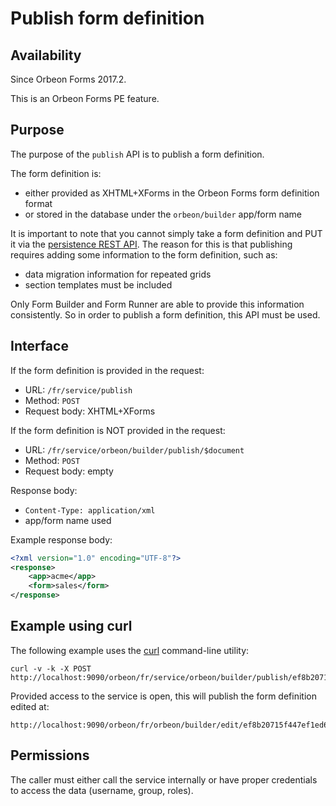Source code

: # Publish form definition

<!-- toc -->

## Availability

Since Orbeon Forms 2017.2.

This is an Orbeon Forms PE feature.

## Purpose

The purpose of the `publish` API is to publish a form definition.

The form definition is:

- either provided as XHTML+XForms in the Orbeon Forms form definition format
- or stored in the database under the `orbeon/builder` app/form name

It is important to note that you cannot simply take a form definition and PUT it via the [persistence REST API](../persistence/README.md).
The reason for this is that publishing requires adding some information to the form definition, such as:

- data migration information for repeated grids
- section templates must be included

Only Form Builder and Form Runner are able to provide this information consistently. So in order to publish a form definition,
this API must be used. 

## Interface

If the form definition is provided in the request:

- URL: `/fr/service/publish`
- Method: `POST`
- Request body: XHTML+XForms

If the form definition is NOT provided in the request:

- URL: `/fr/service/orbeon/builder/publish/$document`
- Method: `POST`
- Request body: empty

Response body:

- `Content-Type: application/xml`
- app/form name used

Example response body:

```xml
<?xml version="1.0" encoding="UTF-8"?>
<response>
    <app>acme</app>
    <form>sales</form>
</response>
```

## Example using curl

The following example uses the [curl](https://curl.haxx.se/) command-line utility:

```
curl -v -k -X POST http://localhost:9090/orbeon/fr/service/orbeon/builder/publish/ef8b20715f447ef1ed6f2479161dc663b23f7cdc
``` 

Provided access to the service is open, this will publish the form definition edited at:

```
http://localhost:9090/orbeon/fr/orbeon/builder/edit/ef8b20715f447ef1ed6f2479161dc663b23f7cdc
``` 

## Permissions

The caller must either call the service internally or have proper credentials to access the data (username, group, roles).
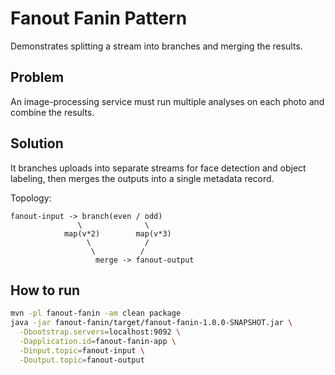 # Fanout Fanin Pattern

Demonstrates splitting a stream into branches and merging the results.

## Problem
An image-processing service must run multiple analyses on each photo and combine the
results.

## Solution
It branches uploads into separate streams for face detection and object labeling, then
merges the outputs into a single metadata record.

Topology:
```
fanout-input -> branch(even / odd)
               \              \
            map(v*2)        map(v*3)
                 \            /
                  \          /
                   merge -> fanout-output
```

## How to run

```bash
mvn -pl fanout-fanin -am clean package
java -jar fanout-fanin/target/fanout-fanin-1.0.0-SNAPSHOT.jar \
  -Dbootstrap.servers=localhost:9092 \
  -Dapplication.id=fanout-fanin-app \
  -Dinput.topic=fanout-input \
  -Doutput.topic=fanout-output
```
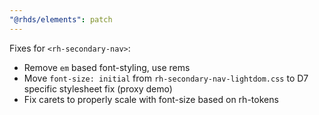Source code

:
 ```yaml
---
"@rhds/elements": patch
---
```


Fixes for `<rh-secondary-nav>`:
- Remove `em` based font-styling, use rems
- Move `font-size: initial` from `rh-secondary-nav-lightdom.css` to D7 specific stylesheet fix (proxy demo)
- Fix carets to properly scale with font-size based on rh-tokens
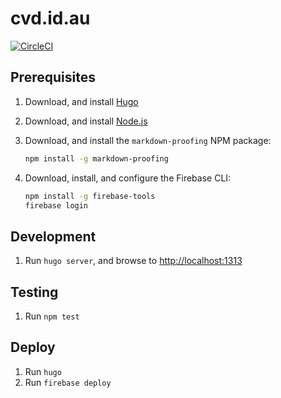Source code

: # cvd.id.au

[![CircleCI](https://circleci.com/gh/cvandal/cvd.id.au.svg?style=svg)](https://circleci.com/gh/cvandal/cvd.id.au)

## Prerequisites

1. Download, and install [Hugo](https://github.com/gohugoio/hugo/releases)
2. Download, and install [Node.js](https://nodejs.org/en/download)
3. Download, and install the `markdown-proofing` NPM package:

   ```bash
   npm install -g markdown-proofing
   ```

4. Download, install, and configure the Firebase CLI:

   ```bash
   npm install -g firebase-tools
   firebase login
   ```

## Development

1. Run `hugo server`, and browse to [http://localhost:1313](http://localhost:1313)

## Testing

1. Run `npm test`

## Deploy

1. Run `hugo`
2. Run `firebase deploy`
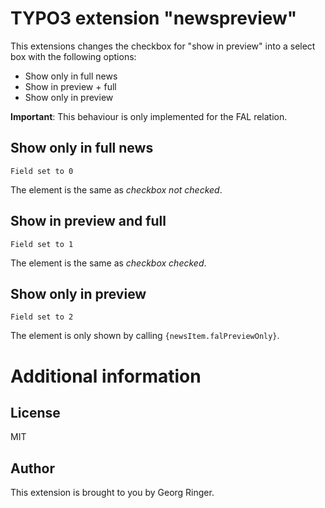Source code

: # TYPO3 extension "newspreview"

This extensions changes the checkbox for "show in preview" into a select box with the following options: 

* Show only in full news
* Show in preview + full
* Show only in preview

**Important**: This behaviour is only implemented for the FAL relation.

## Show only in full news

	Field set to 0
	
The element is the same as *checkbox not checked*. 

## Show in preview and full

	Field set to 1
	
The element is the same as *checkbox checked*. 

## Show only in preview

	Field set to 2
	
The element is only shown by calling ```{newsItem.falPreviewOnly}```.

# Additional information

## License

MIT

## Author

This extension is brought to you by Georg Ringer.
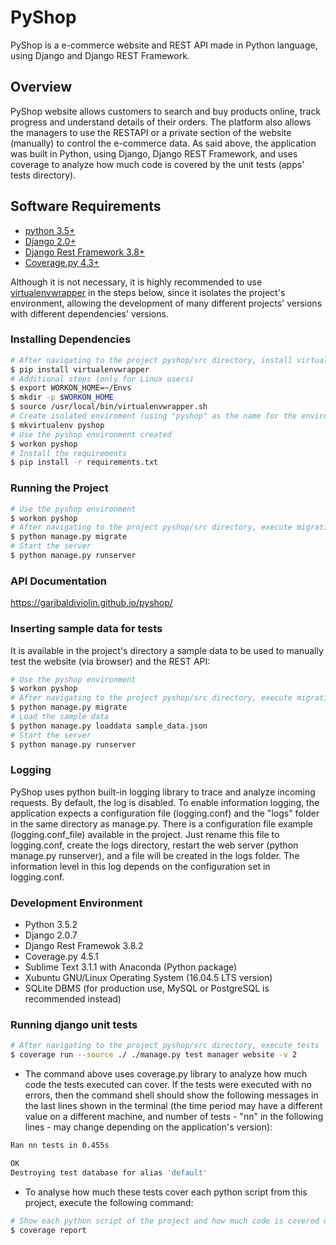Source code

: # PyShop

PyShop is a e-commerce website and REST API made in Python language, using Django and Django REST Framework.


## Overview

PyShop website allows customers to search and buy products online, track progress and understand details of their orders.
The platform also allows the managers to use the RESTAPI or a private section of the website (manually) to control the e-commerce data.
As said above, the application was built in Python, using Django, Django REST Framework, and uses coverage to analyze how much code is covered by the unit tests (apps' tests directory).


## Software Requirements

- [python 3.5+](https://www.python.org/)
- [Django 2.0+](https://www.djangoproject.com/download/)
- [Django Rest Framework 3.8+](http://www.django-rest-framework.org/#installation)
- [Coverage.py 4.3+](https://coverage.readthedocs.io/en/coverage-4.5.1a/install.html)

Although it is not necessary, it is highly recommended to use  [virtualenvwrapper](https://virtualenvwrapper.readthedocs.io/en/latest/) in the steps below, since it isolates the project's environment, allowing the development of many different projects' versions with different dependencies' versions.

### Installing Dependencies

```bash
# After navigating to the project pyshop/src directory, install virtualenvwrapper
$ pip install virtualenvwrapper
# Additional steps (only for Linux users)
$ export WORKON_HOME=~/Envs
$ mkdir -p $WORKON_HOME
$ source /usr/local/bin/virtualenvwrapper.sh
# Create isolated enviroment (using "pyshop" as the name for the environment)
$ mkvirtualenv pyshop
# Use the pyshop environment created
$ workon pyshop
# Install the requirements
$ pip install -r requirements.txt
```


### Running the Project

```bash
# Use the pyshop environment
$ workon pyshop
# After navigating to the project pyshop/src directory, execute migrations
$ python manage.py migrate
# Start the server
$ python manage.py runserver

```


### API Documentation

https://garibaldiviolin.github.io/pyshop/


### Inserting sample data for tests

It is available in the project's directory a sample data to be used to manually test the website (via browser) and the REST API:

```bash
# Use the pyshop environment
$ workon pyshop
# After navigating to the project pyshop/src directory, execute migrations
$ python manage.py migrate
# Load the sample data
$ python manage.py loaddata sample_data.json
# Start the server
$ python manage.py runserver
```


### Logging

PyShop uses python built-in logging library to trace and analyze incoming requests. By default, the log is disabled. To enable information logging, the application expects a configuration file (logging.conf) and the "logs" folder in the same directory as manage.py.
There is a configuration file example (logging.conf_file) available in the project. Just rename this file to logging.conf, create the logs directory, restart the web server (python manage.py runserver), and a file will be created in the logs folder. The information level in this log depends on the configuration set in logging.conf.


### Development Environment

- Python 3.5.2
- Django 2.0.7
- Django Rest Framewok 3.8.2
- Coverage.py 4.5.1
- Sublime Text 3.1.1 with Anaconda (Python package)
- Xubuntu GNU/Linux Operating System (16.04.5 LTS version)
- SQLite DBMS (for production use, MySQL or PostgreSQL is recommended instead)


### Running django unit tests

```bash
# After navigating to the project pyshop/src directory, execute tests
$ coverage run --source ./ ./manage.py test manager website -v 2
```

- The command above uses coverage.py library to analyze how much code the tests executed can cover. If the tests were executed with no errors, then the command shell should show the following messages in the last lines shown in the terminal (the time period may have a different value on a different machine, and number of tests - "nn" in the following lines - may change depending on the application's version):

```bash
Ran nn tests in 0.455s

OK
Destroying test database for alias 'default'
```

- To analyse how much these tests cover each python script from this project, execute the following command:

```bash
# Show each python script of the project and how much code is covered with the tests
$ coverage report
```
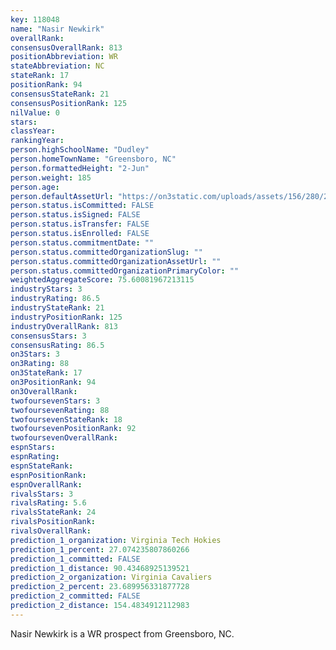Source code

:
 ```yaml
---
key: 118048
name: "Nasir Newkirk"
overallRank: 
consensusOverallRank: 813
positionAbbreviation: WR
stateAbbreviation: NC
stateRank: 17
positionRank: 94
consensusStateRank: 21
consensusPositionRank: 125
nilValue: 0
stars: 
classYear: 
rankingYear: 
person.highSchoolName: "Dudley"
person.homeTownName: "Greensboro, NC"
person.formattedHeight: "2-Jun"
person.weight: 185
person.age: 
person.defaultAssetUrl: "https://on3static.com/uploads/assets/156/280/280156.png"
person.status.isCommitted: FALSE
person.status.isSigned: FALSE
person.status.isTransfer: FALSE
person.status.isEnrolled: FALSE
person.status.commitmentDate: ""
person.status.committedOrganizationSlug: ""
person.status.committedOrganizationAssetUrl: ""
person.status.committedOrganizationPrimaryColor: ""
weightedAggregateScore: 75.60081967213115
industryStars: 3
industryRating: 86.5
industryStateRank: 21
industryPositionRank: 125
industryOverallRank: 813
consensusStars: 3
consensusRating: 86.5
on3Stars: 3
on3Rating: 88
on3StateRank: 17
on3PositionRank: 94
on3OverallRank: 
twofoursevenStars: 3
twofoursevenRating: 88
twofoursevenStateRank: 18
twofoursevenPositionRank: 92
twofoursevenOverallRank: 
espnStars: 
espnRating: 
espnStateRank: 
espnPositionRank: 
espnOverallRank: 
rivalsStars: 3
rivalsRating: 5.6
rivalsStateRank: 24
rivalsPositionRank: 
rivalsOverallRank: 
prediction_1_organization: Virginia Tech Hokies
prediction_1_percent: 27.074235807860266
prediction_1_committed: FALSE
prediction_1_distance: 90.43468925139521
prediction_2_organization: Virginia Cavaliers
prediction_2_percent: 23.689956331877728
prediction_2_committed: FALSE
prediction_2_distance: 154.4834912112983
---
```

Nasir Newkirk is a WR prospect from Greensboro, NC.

What to do: Gather, from the listing above, every line carrying the word "access".

Written response:
Provided access to the service is open, this will publish the form definition edited at:
The caller must either call the service internally or have proper credentials to access the data (username, group, roles).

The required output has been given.